From April 19th to June 8th, the Stairwell Gallery will host the Marcellus Shale Documentary Project, including many events free and open to all. A traveling exhibition organized by photographer Brian Cohen and Laura Domencic, director of the Pittsburgh Center for the Arts, the Marcellus Shale Documentary Project tells stories, through photographic images, of how the Marcellus Shale Gas Industry affects the lives of Pennsylvanians. By creating a visual document of the environmental, social, and economic impact of drilling, the work aims to engage communities in the current Marcellus debate while providing important historical images for the future. Photographers Noah Addis, Nina Berman, Brian Cohen, Scott Goldsmith, Lynn Johnson, and Martha Rial examine both the positive and negative results of drilling and how it shapes the environment and the communities that live with the resources.
On Friday, April 19th at 6:00 p.m., the Gallery hosts the exhibition’s Opening Reception, with light refreshments served.

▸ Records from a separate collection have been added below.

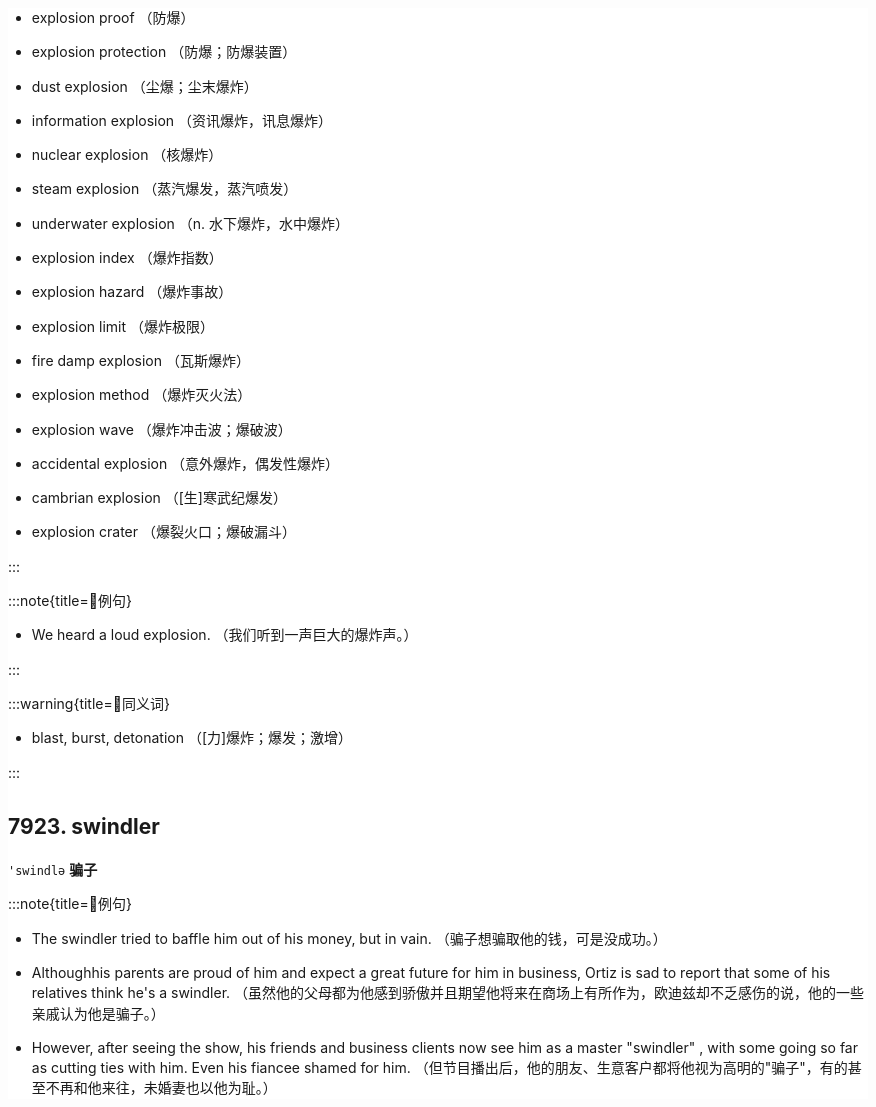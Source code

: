 - explosion proof （防爆）

- explosion protection （防爆；防爆装置）

- dust explosion （尘爆；尘末爆炸）

- information explosion （资讯爆炸，讯息爆炸）

- nuclear explosion （核爆炸）

- steam explosion （蒸汽爆发，蒸汽喷发）

- underwater explosion （n. 水下爆炸，水中爆炸）

- explosion index （爆炸指数）

- explosion hazard （爆炸事故）

- explosion limit （爆炸极限）

- fire damp explosion （瓦斯爆炸）

- explosion method （爆炸灭火法）

- explosion wave （爆炸冲击波；爆破波）

- accidental explosion （意外爆炸，偶发性爆炸）

- cambrian explosion （[生]寒武纪爆发）

- explosion crater （爆裂火口；爆破漏斗）

:::

:::note{title=🎤例句}

- We heard a loud explosion. （我们听到一声巨大的爆炸声。）

:::

:::warning{title=🤔同义词}

- blast, burst, detonation （[力]爆炸；爆发；激增）

:::


## 7923. swindler

`'swindlə`  **骗子**

:::note{title=🎤例句}

- The swindler tried to baffle him out of his money, but in vain. （骗子想骗取他的钱，可是没成功。）

- Althoughhis parents are proud of him and expect a great future for him in business, Ortiz is sad to report that some of his relatives think he's a swindler. （虽然他的父母都为他感到骄傲并且期望他将来在商场上有所作为，欧迪兹却不乏感伤的说，他的一些亲戚认为他是骗子。）

- However, after seeing the show, his friends and business clients now see him as a master "swindler" , with some going so far as cutting ties with him. Even his fiancee shamed for him. （但节目播出后，他的朋友、生意客户都将他视为高明的"骗子"，有的甚至不再和他来往，未婚妻也以他为耻。）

At 7:30, the Exchange will show the film “Switch” in the Ballroom, with an introduction by Brett Mclaurin; Mclaurin is an associate professor at Bloomsburg University with a Ph.D in Geology. The film focuses on efficiency and alternative sources of energy.
Is fracking polluting our water? How dangerous is nuclear? Will gasoline prices continue to rise? Can we clean up coal? Can renewables really power our future?
Switch delivers straight answers to today’s most controversial energy questions, as energy visionary Dr. Scott Tinker travels the world, exploring leading energy sites, from coal to solar, oil to biofuels, most of them highly restricted and never before seen on film. He seeks the truth from international leaders of government, industry and academia, then cuts through the confusion to
Switch is part of the Switch Energy Project, a multi-pronged effort to build a global understanding of energy. This screening is part of over 250 universities across the country participating in the GSA Switch Energy Awareness & Efficiency Program, which launched last fall at over 40 pilot schools with a student ambassador program, efficiency drive and screening of the film.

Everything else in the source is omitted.